START Dataset extract

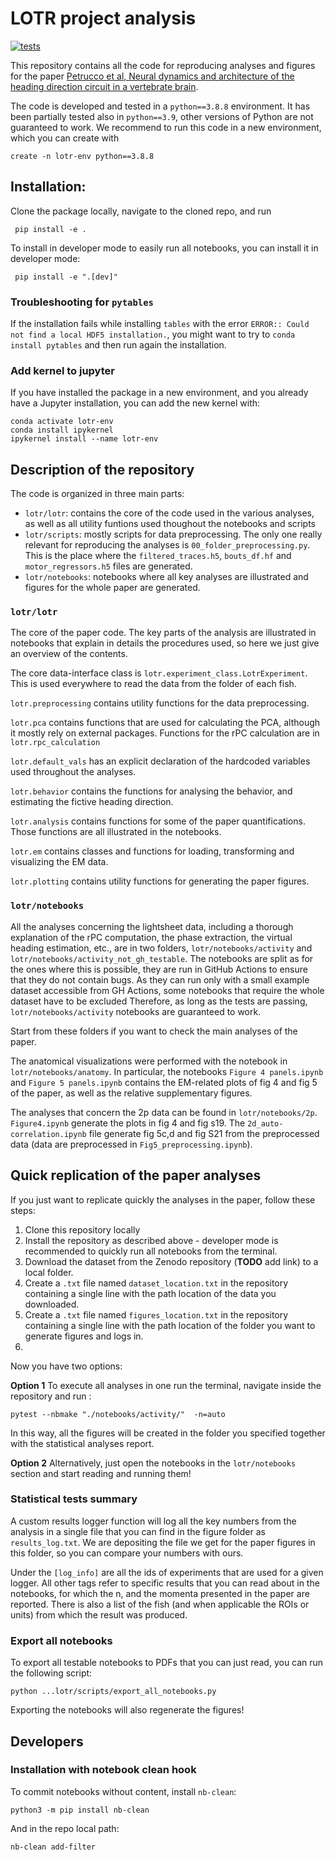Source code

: # LOTR project analysis
[![tests](https://github.com/portugueslab/lotr/actions/workflows/main.yml/badge.svg)](https://github.com/portugueslab/lotr/actions/workflows/main.yml)

This repository contains all the code for reproducing analyses and figures for the paper [Petrucco et al, Neural dynamics and architecture of the heading direction circuit in a vertebrate brain](https://www.biorxiv.org/content/10.1101/2022.04.27.489672v1). 


The code is developed and tested in a `python==3.8.8` environment. It has been partially tested also in `python==3.9`,
other versions of Python are not guaranteed to work. We recommend to run this code in a new environment, which you can create with
```shell
create -n lotr-env python==3.8.8
```

## Installation:
Clone the package locally, navigate to the cloned repo, and run
```shell
 pip install -e .
```


To install in developer mode to easily run all notebooks, you can install it in developer mode:
```shell
 pip install -e ".[dev]"
```

### Troubleshooting for `pytables`

If the installation fails while installing `tables` with the error `ERROR:: Could not find a local HDF5 installation.`, you might want to try to `conda install pytables` and then run again the installation.


### Add kernel to jupyter
If you have installed the package in a new environment, and you already have a Jupyter installation, you can add the new kernel with:
```shell
conda activate lotr-env
conda install ipykernel
ipykernel install --name lotr-env
```


## Description of the repository
The code is organized in three main parts:

- `lotr/lotr`: contains the core of the code used in the various analyses, as well as all utility funtions used thoughout the notebooks and scripts
- `lotr/scripts`: mostly scripts for data preprocessing. The only one really relevant for reproducing the analyses is `00_folder_preprocessing.py`. This is the place where the `filtered_traces.h5`, `bouts_df.hf` and `motor_regressors.h5` files are generated.
- `lotr/notebooks`: notebooks where all key analyses are illustrated and figures for the whole paper are generated.

### `lotr/lotr`
The core of the paper code. The key parts of the analysis are illustrated in notebooks that explain in details the procedures used, so here we just give an overview of the contents.

The core data-interface class is `lotr.experiment_class.LotrExperiment`. This is used everywhere to read the data from the folder of each fish. 

`lotr.preprocessing` contains utility functions for the data preprocessing.

`lotr.pca` contains functions that are used for calculating the PCA, although it mostly rely on external packages. Functions for the rPC calculation are in `lotr.rpc_calculation`

`lotr.default_vals` has an explicit declaration of the hardcoded variables used throughout the analyses.

`lotr.behavior` contains the functions for analysing the behavior, and estimating the fictive heading direction.

`lotr.analysis` contains functions for some of the paper quantifications. Those functions are all illustrated in the notebooks.

`lotr.em` contains classes and functions for loading, transforming and visualizing the EM data. 

`lotr.plotting` contains utility functions for generating the paper figures.


### `lotr/notebooks`

All the analyses concerning the lightsheet data, including a thorough explanation of the rPC computation, the phase extraction, the virtual heading estimation, etc., are in two folders, `lotr/notebooks/activity` and `lotr/notebooks/activity_not_gh_testable`. The notebooks are split as for the ones where this is possible, they are run in GitHub Actions to ensure that they do not contain bugs. As they can run only with a small example dataset accessible from GH Actions, some notebooks that require the whole dataset have to be excluded Therefore, as long as the tests are passing, `lotr/notebooks/activity` notebooks are guaranteed to work.

Start from these folders if you want to check the main analyses of the paper.

The anatomical visualizations were performed with the notebook in `lotr/notebooks/anatomy`. In particular, the notebooks `Figure 4 panels.ipynb` and `Figure 5 panels.ipynb` contains the EM-related plots of fig 4 and fig 5 of the paper, as well as the relative supplementary figures.

The analyses that concern the 2p data can be found in `lotr/notebooks/2p`. `Figure4.ipynb` generate the plots in fig 4 and fig s19. The `2d_auto-correlation.ipynb` file generate fig 5c,d and fig S21 from the preprocessed data (data are preprocessed in `Fig5_preprocessing.ipynb`).


## Quick replication of the paper analyses

If you just want to replicate quickly the analyses in the paper, follow these steps:
1. Clone this repository locally
2. Install the repository as described above - developer mode is recommended to quickly run all notebooks from the terminal.
3. Download the dataset from the Zenodo repository (**TODO** add link) to a local folder.
4. Create a `.txt` file named `dataset_location.txt` in the repository containing a single line with the path location of the data you downloaded.
5. Create a `.txt` file named `figures_location.txt` in the repository containing a single line with the path location of the folder you want to generate figures and logs in.
6. 
Now you have two options:

**Option 1** To execute all analyses in one run the terminal, navigate inside the repository and run :
```
pytest --nbmake "./notebooks/activity/"  -n=auto
```
In this way, all the figures will be created in the folder you specified together with the statistical analyses report.

**Option 2** Alternatively, just open the notebooks in the `lotr/notebooks` section and start reading and running them!

### Statistical tests summary
A custom results logger function will log all the key numbers from the analysis in a single file that you can find in the figure folder as `results_log.txt`. We are depositing the file we get for the paper figures in this folder, so you can compare your numbers with ours.


Under the `[log_info]` are all the ids of experiments that are used for a given logger.
All other tags refer to specific results that you can read about in the notebooks, for which the n, and the momenta presented in the paper are reported. There is also a list of the fish (and when applicable the ROIs or units) from which the result was produced.


### Export all notebooks
To export all testable notebooks to PDFs that you can just read, you can run the following script:
```
python ...lotr/scripts/export_all_notebooks.py
```
Exporting the notebooks will also regenerate the figures!


## Developers

### Installation with notebook clean hook

To commit notebooks without content, install `nb-clean`:
```shell
python3 -m pip install nb-clean
```

And in the repo local path:
```
nb-clean add-filter
```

END Dataset extract

## Exercise description
Beginning at the line above that contains "2. Install the", return each line exactly through the line that contains "3. Download the", and no others.

## Problem solution
2. Install the repository as described above - developer mode is recommended to quickly run all notebooks from the terminal.
3. Download the dataset from the Zenodo repository (**TODO** add link) to a local folder.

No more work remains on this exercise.